**WHAT IS NEEDED:** Retype each entry exactly.
______________________________
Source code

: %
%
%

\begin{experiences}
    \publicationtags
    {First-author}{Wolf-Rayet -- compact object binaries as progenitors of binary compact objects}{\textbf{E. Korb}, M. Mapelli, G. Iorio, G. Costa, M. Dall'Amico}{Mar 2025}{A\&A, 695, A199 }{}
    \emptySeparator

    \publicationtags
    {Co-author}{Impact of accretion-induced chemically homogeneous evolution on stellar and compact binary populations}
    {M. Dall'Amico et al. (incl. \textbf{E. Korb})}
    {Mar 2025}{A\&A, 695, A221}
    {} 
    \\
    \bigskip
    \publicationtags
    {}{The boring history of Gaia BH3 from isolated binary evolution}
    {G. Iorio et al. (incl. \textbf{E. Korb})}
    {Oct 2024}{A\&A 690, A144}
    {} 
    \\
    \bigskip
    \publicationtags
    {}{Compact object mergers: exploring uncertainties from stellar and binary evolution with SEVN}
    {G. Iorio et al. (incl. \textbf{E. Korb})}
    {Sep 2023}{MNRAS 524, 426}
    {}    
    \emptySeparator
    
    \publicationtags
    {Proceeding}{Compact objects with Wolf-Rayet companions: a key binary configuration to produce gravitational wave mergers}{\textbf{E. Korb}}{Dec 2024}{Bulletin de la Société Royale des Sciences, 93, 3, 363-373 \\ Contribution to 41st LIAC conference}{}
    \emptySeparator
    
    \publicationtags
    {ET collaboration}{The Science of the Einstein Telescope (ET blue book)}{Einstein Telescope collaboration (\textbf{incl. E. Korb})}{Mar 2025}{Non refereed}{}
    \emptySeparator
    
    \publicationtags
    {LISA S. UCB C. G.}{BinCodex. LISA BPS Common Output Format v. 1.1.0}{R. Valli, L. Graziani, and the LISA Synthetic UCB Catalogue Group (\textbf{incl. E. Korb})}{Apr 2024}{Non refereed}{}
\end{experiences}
______________________________
**WORKED SOLUTION:**
Source code

: %
%
%

\begin{experiences}
    \publicationtags
    {First-author}{Wolf-Rayet -- compact object binaries as progenitors of binary compact objects}{\textbf{E. Korb}, M. Mapelli, G. Iorio, G. Costa, M. Dall'Amico}{Mar 2025}{A\&A, 695, A199 }{}
    \emptySeparator

    \publicationtags
    {Co-author}{Impact of accretion-induced chemically homogeneous evolution on stellar and compact binary populations}
    {M. Dall'Amico et al. (incl. \textbf{E. Korb})}
    {Mar 2025}{A\&A, 695, A221}
    {} 
    \\
    \bigskip
    \publicationtags
    {}{The boring history of Gaia BH3 from isolated binary evolution}
    {G. Iorio et al. (incl. \textbf{E. Korb})}
    {Oct 2024}{A\&A 690, A144}
    {} 
    \\
    \bigskip
    \publicationtags
    {}{Compact object mergers: exploring uncertainties from stellar and binary evolution with SEVN}
    {G. Iorio et al. (incl. \textbf{E. Korb})}
    {Sep 2023}{MNRAS 524, 426}
    {}    
    \emptySeparator
    
    \publicationtags
    {Proceeding}{Compact objects with Wolf-Rayet companions: a key binary configuration to produce gravitational wave mergers}{\textbf{E. Korb}}{Dec 2024}{Bulletin de la Société Royale des Sciences, 93, 3, 363-373 \\ Contribution to 41st LIAC conference}{}
    \emptySeparator
    
    \publicationtags
    {ET collaboration}{The Science of the Einstein Telescope (ET blue book)}{Einstein Telescope collaboration (\textbf{incl. E. Korb})}{Mar 2025}{Non refereed}{}
    \emptySeparator
    
    \publicationtags
    {LISA S. UCB C. G.}{BinCodex. LISA BPS Common Output Format v. 1.1.0}{R. Valli, L. Graziani, and the LISA Synthetic UCB Catalogue Group (\textbf{incl. E. Korb})}{Apr 2024}{Non refereed}{}
\end{experiences}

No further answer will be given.